Task to carry out
Images in the data are to be skipped, while every line is restated exactly as written.

Entries taken from a collection
=======
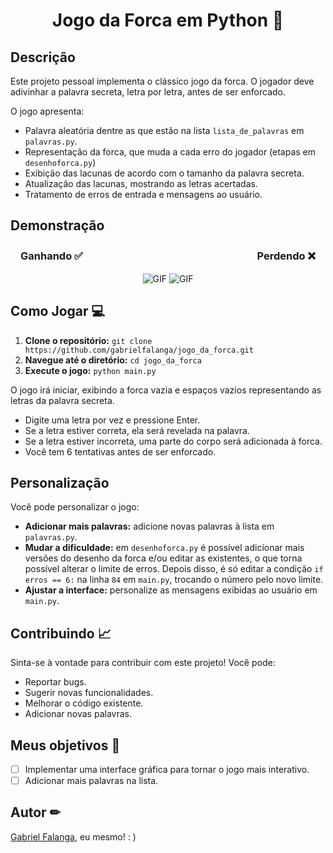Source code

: <h1 align="center">Jogo da Forca em Python 🐍</h1>

## Descrição

Este projeto pessoal implementa o clássico jogo da forca. O jogador deve adivinhar a palavra secreta, letra por letra, antes de ser enforcado. 

O jogo apresenta:

- Palavra aleatória dentre as que estão na lista `lista_de_palavras` em `palavras.py`.
- Representação da forca, que muda a cada erro do jogador (etapas em `desenhoforca.py`)
- Exibição das lacunas de acordo com o tamanho da palavra secreta.
- Atualização das lacunas, mostrando as letras acertadas.
- Tratamento de erros de entrada e mensagens ao usuário.

## Demonstração

<div align="center">

### Ganhando ✅ ㅤㅤㅤㅤㅤㅤㅤㅤㅤㅤㅤㅤㅤㅤㅤㅤㅤㅤ Perdendo ❌

![GIF](https://media.giphy.com/media/v1.Y2lkPTc5MGI3NjExejN4ZWZ3c3ozNDZqdmJ0eTFsY2NvNG1ydmRvc2xvdmVtdTkzOHN6ZiZlcD12MV9pbnRlcm5hbF9naWZfYnlfaWQmY3Q9Zw/EPLlSHjsD9WziZfNuR/giphy.gif)
![GIF](https://media.giphy.com/media/v1.Y2lkPTc5MGI3NjExaHloaXNlcGE3Z3U4N3YzdDJqcWhjdzU2YnoxZXczenJjcHFyaHN0bSZlcD12MV9pbnRlcm5hbF9naWZfYnlfaWQmY3Q9Zw/IuuAfjLpkuNJbCPD9M/giphy.gif)
  
</div>


## Como Jogar 💻

1. **Clone o repositório:** `git clone https://github.com/gabrielfalanga/jogo_da_forca.git`
2. **Navegue até o diretório:** `cd jogo_da_forca`
3. **Execute o jogo:** `python main.py`

O jogo irá iniciar, exibindo a forca vazia e espaços vazios representando as letras da palavra secreta.

- Digite uma letra por vez e pressione Enter. 
- Se a letra estiver correta, ela será revelada na palavra. 
- Se a letra estiver incorreta, uma parte do corpo será adicionada à forca. 
- Você tem 6 tentativas antes de ser enforcado.

## Personalização

Você pode personalizar o jogo:

- **Adicionar mais palavras:** adicione novas palavras à lista em `palavras.py`.
- **Mudar a dificuldade:** em `desenhoforca.py` é possível adicionar mais versões do desenho da forca e/ou editar as existentes, o que torna possível alterar o limite de erros. Depois disso, é só editar a condição `if erros == 6:` na linha `84` em `main.py`, trocando o número pelo novo limite.
- **Ajustar a interface:** personalize as mensagens exibidas ao usuário em `main.py`.

## Contribuindo 📈

Sinta-se à vontade para contribuir com este projeto! Você pode:

- Reportar bugs.
- Sugerir novas funcionalidades.
- Melhorar o código existente.
- Adicionar novas palavras.

## Meus objetivos 🚀

- [ ] Implementar uma interface gráfica para tornar o jogo mais interativo.
- [ ]  Adicionar mais palavras na lista.

## Autor ✏

[Gabriel Falanga](https://github.com/gabrielfalanga), eu mesmo! : )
=======
Final answer
Source code

: <h1 align="center">Jogo da Forca em Python 🐍</h1>

## Descrição

Este projeto pessoal implementa o clássico jogo da forca. O jogador deve adivinhar a palavra secreta, letra por letra, antes de ser enforcado. 

O jogo apresenta:

- Palavra aleatória dentre as que estão na lista `lista_de_palavras` em `palavras.py`.
- Representação da forca, que muda a cada erro do jogador (etapas em `desenhoforca.py`)
- Exibição das lacunas de acordo com o tamanho da palavra secreta.
- Atualização das lacunas, mostrando as letras acertadas.
- Tratamento de erros de entrada e mensagens ao usuário.

## Demonstração

<div align="center">

### Ganhando ✅ ㅤㅤㅤㅤㅤㅤㅤㅤㅤㅤㅤㅤㅤㅤㅤㅤㅤㅤ Perdendo ❌

![GIF](https://media.giphy.com/media/v1.Y2lkPTc5MGI3NjExejN4ZWZ3c3ozNDZqdmJ0eTFsY2NvNG1ydmRvc2xvdmVtdTkzOHN6ZiZlcD12MV9pbnRlcm5hbF9naWZfYnlfaWQmY3Q9Zw/EPLlSHjsD9WziZfNuR/giphy.gif)
![GIF](https://media.giphy.com/media/v1.Y2lkPTc5MGI3NjExaHloaXNlcGE3Z3U4N3YzdDJqcWhjdzU2YnoxZXczenJjcHFyaHN0bSZlcD12MV9pbnRlcm5hbF9naWZfYnlfaWQmY3Q9Zw/IuuAfjLpkuNJbCPD9M/giphy.gif)
  
</div>


## Como Jogar 💻

1. **Clone o repositório:** `git clone https://github.com/gabrielfalanga/jogo_da_forca.git`
2. **Navegue até o diretório:** `cd jogo_da_forca`
3. **Execute o jogo:** `python main.py`

O jogo irá iniciar, exibindo a forca vazia e espaços vazios representando as letras da palavra secreta.

- Digite uma letra por vez e pressione Enter. 
- Se a letra estiver correta, ela será revelada na palavra. 
- Se a letra estiver incorreta, uma parte do corpo será adicionada à forca. 
- Você tem 6 tentativas antes de ser enforcado.

## Personalização

Você pode personalizar o jogo:

- **Adicionar mais palavras:** adicione novas palavras à lista em `palavras.py`.
- **Mudar a dificuldade:** em `desenhoforca.py` é possível adicionar mais versões do desenho da forca e/ou editar as existentes, o que torna possível alterar o limite de erros. Depois disso, é só editar a condição `if erros == 6:` na linha `84` em `main.py`, trocando o número pelo novo limite.
- **Ajustar a interface:** personalize as mensagens exibidas ao usuário em `main.py`.

## Contribuindo 📈

Sinta-se à vontade para contribuir com este projeto! Você pode:

- Reportar bugs.
- Sugerir novas funcionalidades.
- Melhorar o código existente.
- Adicionar novas palavras.

## Meus objetivos 🚀

- [ ] Implementar uma interface gráfica para tornar o jogo mais interativo.
- [ ]  Adicionar mais palavras na lista.

## Autor ✏

[Gabriel Falanga](https://github.com/gabrielfalanga), eu mesmo! : )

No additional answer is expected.